▸ REQUIRED WORK: The only thing to report is how many lines of the data contain the word "like".

● ● ● ● ●

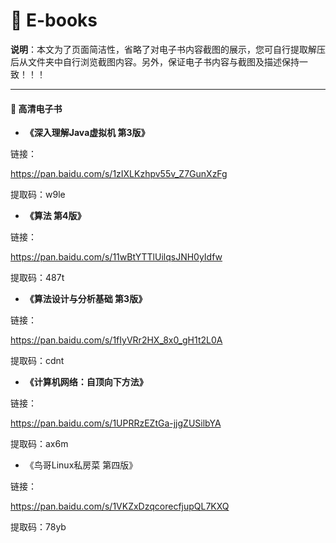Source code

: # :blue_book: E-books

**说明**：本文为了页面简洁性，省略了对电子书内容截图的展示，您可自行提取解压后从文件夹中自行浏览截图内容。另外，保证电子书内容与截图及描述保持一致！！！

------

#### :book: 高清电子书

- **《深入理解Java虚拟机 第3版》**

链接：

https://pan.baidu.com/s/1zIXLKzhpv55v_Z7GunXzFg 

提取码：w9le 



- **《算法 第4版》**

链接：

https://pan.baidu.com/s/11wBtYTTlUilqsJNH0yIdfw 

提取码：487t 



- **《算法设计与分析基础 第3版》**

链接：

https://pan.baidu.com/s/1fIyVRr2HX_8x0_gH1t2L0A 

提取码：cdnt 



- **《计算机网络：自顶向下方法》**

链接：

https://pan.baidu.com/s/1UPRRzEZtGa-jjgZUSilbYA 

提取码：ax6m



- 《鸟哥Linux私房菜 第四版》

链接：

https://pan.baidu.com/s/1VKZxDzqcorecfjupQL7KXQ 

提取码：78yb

● ● ● ● ●

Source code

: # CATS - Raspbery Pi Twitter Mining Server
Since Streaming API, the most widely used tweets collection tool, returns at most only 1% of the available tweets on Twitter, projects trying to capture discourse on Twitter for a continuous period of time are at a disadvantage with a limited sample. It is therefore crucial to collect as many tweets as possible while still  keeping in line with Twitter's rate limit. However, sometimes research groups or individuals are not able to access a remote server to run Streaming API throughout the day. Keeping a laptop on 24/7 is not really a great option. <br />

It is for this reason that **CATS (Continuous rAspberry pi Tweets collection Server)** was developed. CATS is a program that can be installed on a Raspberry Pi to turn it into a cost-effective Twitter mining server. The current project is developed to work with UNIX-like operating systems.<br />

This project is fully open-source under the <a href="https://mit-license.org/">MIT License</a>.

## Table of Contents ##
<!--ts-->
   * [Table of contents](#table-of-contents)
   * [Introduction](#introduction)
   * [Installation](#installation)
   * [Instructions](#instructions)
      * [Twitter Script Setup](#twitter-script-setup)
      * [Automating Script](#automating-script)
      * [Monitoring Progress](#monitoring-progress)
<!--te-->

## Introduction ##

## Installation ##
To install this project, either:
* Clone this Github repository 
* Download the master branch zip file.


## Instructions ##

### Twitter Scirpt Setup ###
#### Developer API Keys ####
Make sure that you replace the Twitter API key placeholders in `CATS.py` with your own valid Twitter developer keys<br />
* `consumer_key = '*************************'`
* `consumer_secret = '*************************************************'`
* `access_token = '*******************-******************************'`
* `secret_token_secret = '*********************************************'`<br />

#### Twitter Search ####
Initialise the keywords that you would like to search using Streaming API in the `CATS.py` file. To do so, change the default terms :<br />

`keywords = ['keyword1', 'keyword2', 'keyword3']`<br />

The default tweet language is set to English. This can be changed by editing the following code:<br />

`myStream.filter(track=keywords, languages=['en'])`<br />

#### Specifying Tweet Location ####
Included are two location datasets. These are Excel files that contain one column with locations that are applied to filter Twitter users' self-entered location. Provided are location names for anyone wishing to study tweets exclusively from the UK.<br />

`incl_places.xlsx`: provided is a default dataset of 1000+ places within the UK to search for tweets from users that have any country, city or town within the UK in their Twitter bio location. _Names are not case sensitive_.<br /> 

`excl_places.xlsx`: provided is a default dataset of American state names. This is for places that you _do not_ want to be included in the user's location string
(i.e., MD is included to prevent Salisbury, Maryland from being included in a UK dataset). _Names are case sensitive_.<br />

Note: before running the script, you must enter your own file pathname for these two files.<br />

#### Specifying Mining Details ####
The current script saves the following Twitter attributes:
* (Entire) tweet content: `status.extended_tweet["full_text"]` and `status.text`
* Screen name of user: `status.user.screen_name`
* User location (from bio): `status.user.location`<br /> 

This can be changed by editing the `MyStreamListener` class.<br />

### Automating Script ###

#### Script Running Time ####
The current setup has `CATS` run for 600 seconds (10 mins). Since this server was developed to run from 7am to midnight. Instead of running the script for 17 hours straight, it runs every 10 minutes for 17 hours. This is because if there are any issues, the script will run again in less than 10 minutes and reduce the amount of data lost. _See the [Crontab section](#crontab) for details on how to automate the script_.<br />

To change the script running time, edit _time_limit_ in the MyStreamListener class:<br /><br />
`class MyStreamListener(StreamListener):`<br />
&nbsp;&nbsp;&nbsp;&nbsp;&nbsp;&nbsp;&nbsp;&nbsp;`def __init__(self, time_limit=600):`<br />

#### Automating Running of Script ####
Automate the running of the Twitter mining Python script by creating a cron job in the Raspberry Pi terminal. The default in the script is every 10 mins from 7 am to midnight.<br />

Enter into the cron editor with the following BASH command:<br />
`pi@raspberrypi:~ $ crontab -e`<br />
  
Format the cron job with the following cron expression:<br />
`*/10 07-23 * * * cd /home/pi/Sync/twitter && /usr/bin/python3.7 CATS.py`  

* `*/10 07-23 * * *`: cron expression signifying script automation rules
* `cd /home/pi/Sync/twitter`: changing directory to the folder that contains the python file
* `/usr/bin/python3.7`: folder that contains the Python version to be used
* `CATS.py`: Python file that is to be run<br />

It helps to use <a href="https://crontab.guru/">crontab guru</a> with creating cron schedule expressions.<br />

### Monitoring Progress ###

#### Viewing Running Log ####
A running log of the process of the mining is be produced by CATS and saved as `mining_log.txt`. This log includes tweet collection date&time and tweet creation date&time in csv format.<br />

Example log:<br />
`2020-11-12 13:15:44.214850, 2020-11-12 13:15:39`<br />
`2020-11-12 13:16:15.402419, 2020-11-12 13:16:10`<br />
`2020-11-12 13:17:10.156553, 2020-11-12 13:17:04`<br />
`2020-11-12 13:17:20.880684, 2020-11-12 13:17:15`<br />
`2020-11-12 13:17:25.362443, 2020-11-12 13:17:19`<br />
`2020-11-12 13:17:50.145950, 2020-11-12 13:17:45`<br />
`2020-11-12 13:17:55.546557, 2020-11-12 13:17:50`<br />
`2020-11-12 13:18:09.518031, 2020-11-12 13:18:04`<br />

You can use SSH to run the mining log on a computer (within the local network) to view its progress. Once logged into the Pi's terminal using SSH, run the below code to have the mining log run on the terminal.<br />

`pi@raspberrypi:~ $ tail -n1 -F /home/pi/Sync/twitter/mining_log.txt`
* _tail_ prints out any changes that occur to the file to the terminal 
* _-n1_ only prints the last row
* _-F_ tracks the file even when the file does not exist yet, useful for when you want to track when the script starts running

● ● ● ● ●

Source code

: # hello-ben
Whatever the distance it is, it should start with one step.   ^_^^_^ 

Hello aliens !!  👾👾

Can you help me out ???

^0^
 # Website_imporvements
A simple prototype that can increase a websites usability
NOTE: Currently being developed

● ● ● ● ●

▸ EXPECTED ANSWER: 2